Pico

domingo, 18 de março de 2012

III

Duas e tantas da manhã. Acho que estou na sétima xícara de chá-mate e, apesar de só imaginar como seria, acho que ela tem gosto de água da lavagem de camuflado do exército. Por que não consigo dormir ? Por que ? Seria por causa da prova de cálculo que o professor maluco ameaçou que iria dar bomba ? Ou por causa da pergunta daquela garota ? É, eu poderia passar horas pensando nisso. Ou, poderia usar essa insônia maldita pra pensar nas misérias do mundo, em tudo de ruim e sem sentido que acontece por aí. Mas ia adiantar de alguma coisa ? Não.
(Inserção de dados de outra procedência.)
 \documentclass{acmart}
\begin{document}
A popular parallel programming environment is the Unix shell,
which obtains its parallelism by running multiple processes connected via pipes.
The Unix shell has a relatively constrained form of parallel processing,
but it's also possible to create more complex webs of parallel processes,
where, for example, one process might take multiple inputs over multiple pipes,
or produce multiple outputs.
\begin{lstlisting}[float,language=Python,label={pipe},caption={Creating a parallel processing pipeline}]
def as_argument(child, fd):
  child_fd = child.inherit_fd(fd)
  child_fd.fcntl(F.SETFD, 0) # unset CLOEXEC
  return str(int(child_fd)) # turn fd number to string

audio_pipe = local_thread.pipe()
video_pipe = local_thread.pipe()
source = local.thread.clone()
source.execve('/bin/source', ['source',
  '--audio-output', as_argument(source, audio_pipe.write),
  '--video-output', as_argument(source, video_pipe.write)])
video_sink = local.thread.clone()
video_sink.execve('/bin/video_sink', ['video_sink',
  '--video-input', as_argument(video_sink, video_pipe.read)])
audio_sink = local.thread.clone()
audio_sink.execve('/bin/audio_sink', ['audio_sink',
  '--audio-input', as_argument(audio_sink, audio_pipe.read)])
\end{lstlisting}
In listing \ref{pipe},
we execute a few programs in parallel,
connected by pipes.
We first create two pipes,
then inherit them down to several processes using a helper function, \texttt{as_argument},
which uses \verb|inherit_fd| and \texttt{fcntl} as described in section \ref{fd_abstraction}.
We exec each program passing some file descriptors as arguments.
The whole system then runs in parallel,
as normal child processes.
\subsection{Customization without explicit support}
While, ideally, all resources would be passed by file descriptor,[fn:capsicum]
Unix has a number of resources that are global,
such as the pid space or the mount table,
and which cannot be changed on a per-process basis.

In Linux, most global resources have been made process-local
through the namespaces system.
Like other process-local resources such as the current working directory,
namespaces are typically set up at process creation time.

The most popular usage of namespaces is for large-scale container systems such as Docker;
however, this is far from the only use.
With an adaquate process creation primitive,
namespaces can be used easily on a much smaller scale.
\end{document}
Sabe o ponto sobre as coisas sem sentido ? É que não importa o quanto pense, você realmente não vai achar sentido pra elas. E afinal, na dúvida sobre em qual dúvida pensar, eis que chego a uma conclusão, uma ligação nada duvidosa entre as dúvidas: não consigo dormir direito e sinceramente não imagino como poderia, porque o mundo cada vez mais se torna miséria.

II

Eu não nasci pra escrever. Ninguém nasceu. Eu, e imagino que você também, nasci sem roupa, sem vícios, sem ideologias, nasci analfabeto. Todos nascemos assim afinal, mas em nossas infâncias, se tivermos sorte, aprendemos a gostar de histórias. E nos deliciamos com a forma como elas são tecidas. Daí o que sobre é procura. Procura por novas histórias, nem melhores nem piores, apenas novas. Aí vem a necessidade de criação, e o característico perfeccionismo humano segue a edição de cada ideia criada.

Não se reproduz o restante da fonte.